Being a good public servant requires the ability to order priorities according to the need of residents. For a town of Exmouth’s size, it is unacceptable not to have a public police reception with a ‘Lost and Found’ service and an enquiry desk. So this news is to be welcomed.
But it won’t on its own make our streets safer, and in that regard will not fully reassure the public.
What residents experiencing anti-social behaviour need are more neighbourhood police officers on the streets.
As a constituent and retired former Inspector was at pains to tell me, the new police officers announced does not go far enough to replace the frontline officers lost since the Tories came to power.
Indeed, since Commissioner Hernandez has been in post, there has been a drop in the number of police officers in frontline roles.

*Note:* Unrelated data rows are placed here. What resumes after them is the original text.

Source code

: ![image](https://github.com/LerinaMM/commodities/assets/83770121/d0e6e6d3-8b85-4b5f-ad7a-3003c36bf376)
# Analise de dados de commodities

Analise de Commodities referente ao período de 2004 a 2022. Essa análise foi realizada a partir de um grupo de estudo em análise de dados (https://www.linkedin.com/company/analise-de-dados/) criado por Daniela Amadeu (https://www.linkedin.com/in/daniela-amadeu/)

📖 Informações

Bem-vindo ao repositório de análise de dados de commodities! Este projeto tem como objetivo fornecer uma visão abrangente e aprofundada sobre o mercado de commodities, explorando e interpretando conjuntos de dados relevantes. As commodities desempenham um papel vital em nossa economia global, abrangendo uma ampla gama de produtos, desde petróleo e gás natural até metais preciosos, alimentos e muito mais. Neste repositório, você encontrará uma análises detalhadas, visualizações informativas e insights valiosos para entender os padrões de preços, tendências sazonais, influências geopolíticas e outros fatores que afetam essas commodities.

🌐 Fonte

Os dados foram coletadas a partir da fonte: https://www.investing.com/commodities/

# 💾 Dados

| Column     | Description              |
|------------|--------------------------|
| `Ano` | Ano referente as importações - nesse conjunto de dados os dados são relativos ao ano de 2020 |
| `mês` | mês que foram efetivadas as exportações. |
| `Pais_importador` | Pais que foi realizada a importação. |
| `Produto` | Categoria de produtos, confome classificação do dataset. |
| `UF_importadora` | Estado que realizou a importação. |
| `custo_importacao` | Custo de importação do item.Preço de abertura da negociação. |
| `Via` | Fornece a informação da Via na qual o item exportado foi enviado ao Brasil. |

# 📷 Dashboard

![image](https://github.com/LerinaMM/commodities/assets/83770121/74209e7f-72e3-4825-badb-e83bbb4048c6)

When Commissioner Hernandez refers to a ‘record number of police officers’, it is neither visible to my constituents, nor is it true.
Exmouth, like the rest of Devon and Cornwall, has much fewer numbers of police officers as a proportion of its population than the vast majority of other areas of England and Wales.
As such, police officers here are often under extreme pressure due to under-resourcing decided nationally, while my constituents suffer.
Demand in Exmouth is getting ever greater. Government policy on developments which so often lead to houses piled on top of each other, with no infrastructure, are also a problem as they create the ingredients for conflict.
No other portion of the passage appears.